A GPS student field trip to Astec Industries was, in the words of Daniel Millbank, GPS director of Educational Technology, “a cross-curricular masterpiece.” The girls who attended, all members of the JETS club (Junior Engineering Technical Society) received a little physics, some chemistry, a dollop of environmental science, a review of plant safety, and even some business information.
The first event was part of the GPS Girls in the Gig City initiative that is designed to “enrich student experiences, broaden teacher perspectives on 21st century learning, and help promote community building locally and globally through engagement.”
Because GPS now has a 3-D printer on campus, the students and staff on the morning visit to Astec were also interested in how that technology has changed the company. A visit to Astec’s 3-D laboratory and research and development area gave the GPS visitors a look into the future along with an opportunity to see a burner in action.

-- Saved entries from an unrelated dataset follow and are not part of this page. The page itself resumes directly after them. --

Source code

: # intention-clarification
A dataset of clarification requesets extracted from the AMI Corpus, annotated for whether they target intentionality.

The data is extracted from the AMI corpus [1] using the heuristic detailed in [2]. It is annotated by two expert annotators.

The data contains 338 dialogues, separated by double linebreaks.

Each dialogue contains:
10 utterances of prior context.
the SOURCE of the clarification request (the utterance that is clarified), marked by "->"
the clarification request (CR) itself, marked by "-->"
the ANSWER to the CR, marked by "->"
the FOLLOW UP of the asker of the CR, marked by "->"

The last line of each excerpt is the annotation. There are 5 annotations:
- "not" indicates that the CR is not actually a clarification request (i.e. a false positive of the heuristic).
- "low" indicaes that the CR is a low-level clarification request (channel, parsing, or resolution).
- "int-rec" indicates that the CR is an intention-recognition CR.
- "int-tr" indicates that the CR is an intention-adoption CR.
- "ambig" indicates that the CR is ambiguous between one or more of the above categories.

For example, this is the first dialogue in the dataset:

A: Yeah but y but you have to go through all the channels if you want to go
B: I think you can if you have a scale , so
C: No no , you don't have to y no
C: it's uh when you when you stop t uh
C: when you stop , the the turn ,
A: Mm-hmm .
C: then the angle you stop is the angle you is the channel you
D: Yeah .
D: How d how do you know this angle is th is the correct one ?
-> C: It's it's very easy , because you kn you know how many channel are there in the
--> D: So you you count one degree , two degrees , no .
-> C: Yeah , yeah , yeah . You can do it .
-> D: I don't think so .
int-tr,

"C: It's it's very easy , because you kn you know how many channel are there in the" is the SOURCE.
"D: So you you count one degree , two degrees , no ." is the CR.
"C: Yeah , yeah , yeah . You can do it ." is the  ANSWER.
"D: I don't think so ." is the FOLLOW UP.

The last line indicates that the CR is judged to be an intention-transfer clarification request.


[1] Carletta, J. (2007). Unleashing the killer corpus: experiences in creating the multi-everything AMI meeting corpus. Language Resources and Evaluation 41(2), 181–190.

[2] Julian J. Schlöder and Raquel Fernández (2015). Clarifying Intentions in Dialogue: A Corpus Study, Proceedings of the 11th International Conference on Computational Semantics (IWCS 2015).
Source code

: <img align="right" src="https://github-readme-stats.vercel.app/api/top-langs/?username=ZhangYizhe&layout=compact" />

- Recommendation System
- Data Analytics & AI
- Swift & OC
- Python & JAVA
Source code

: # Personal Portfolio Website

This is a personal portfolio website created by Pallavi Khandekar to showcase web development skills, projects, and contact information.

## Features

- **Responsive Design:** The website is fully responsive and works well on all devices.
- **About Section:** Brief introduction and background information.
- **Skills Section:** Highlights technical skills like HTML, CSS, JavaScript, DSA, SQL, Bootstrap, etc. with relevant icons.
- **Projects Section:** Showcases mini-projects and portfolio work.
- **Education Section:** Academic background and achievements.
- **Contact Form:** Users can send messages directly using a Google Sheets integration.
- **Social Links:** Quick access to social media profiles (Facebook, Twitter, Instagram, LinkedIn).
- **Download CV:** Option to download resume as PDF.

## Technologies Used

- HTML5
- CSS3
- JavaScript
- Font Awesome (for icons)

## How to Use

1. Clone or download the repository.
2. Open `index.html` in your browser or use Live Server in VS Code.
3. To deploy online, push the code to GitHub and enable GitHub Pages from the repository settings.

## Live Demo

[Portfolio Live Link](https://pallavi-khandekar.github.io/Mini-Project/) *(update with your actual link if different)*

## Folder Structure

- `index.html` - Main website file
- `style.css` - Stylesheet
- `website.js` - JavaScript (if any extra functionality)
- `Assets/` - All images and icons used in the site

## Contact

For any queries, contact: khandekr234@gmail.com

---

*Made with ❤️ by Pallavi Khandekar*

Two female Astec engineers, Ms. Catherine Sutton-Choate and GPS alumna Noelle Currey '87 answered questions from the girls and shared their stories about being in a mostly male-dominated profession. They emphasized the importance of following a dream, and when they said that women make better engineers, the male engineers in the room agreed.
Astec Industries, Inc.’s website describes the local industry as a “global leader in the manufacture of equipment for asphalt road building, aggregate processing, oil, gas and water well drilling and wood processing, among others.”
Chattanooga has the nickname of Gig City because, according to the Gig City website, it is “the first city in the Western Hemisphere to offer one-gigabit-per-second fiber internet service to all residents and businesses…at 200 times the speed of the national average.”